WHAT TO WORK ON.
Once every line below has been checked for "points", give only the number of lines that have it.

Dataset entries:
##########

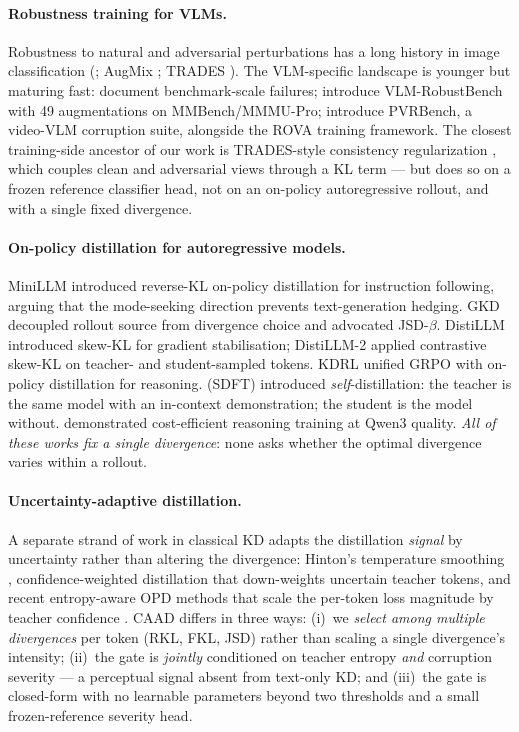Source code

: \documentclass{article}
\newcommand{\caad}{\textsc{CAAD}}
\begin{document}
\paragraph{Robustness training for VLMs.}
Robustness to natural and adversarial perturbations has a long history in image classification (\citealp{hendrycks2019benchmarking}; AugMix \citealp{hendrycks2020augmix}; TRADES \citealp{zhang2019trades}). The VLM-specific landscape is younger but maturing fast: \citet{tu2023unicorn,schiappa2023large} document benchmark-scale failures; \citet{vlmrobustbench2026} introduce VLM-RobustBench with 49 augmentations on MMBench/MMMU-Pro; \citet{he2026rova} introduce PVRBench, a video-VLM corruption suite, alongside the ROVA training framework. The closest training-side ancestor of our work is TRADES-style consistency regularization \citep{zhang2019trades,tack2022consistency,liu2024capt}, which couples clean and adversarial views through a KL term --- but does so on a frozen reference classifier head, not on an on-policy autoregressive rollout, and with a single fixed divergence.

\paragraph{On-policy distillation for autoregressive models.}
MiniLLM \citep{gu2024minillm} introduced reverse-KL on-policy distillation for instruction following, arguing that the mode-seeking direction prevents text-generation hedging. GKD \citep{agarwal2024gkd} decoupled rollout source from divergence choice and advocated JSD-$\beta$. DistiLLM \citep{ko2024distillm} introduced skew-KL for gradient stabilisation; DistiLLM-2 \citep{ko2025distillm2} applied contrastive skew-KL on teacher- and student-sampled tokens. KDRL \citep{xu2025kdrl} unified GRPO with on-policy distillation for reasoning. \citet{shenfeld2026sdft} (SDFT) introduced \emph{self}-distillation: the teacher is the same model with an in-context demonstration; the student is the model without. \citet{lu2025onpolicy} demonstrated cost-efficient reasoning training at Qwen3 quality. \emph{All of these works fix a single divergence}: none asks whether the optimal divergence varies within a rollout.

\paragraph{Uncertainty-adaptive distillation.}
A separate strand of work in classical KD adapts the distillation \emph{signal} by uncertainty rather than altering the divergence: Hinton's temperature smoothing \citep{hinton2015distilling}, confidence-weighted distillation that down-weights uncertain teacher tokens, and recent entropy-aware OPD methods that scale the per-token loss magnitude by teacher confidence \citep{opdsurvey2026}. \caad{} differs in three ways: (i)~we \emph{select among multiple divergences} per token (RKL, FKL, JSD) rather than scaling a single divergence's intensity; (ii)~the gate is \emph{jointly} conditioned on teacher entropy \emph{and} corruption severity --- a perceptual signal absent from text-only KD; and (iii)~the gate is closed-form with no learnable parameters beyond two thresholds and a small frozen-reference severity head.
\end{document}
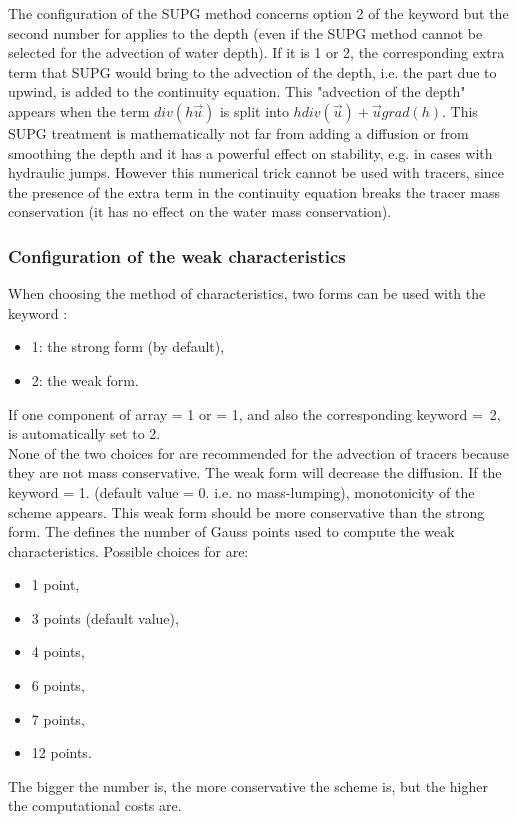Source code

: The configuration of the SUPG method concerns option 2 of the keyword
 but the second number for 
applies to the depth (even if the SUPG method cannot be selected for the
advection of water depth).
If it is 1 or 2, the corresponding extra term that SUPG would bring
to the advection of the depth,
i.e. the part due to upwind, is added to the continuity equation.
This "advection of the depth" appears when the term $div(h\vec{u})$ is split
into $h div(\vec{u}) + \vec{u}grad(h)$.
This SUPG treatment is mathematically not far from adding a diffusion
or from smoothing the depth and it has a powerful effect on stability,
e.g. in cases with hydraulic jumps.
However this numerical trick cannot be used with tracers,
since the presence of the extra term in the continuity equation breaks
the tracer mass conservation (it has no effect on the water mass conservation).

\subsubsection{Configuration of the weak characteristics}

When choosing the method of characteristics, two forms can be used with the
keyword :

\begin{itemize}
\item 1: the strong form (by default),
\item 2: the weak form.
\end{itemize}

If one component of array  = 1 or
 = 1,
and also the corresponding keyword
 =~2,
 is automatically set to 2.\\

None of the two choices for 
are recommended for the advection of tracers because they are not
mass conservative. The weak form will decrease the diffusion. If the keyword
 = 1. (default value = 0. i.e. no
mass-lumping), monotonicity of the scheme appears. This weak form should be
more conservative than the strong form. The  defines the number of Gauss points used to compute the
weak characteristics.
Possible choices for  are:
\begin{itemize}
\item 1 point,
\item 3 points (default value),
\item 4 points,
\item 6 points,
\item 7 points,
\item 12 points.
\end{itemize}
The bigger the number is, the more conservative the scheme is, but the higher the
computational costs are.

##########

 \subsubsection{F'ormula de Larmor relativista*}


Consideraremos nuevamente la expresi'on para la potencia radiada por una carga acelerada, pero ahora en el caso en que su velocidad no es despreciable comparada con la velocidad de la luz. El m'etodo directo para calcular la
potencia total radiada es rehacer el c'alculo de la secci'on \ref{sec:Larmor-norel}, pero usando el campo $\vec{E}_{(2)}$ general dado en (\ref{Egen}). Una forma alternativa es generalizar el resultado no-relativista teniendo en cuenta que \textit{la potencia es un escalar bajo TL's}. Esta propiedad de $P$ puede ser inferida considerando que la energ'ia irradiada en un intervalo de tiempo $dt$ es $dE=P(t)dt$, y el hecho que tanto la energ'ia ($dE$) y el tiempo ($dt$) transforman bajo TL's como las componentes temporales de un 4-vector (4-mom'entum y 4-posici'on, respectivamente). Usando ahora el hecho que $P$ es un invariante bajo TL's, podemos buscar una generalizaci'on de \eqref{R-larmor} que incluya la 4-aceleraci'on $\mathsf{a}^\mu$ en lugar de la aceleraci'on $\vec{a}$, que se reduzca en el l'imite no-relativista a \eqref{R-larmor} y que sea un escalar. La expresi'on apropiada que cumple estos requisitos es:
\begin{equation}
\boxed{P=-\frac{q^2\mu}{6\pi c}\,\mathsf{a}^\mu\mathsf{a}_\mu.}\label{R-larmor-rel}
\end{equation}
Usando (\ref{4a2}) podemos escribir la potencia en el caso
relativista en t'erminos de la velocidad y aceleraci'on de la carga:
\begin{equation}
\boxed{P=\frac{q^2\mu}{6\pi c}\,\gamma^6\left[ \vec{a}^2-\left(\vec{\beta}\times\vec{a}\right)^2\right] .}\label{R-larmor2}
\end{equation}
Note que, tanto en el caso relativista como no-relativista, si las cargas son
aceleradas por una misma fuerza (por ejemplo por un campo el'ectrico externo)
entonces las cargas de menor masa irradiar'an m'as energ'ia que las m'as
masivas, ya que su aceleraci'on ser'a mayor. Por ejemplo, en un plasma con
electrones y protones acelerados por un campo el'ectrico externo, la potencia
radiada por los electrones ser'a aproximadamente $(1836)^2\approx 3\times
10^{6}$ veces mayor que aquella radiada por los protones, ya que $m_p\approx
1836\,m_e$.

##########

OUTPUT OF THE EXERCISE.
6